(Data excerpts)
■ ■ ■
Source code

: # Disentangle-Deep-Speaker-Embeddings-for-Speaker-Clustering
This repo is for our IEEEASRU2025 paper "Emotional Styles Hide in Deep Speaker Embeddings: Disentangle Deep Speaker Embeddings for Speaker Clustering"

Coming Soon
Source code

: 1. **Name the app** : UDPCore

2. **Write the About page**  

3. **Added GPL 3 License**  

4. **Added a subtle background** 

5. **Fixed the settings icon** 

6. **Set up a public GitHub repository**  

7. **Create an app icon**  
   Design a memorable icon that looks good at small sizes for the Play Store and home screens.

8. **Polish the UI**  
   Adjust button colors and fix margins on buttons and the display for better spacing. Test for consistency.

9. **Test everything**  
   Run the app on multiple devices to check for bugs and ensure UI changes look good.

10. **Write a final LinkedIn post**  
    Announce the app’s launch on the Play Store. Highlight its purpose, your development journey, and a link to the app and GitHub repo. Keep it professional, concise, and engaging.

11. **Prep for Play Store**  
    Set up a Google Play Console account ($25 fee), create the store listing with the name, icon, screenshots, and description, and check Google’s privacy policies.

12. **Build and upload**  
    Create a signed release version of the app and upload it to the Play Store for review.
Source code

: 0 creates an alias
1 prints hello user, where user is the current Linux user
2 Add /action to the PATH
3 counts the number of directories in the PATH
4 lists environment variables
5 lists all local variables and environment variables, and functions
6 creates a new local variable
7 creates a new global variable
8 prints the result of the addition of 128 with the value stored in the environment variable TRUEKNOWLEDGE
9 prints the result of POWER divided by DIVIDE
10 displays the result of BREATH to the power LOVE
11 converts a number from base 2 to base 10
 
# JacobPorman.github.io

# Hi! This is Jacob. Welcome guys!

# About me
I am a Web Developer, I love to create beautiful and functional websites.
■ ■ ■
- **EXERCISE OBJECTIVE**
Count every line of the data above where "Embeddings" appears, and give the total only.

- **SOLUTION**
2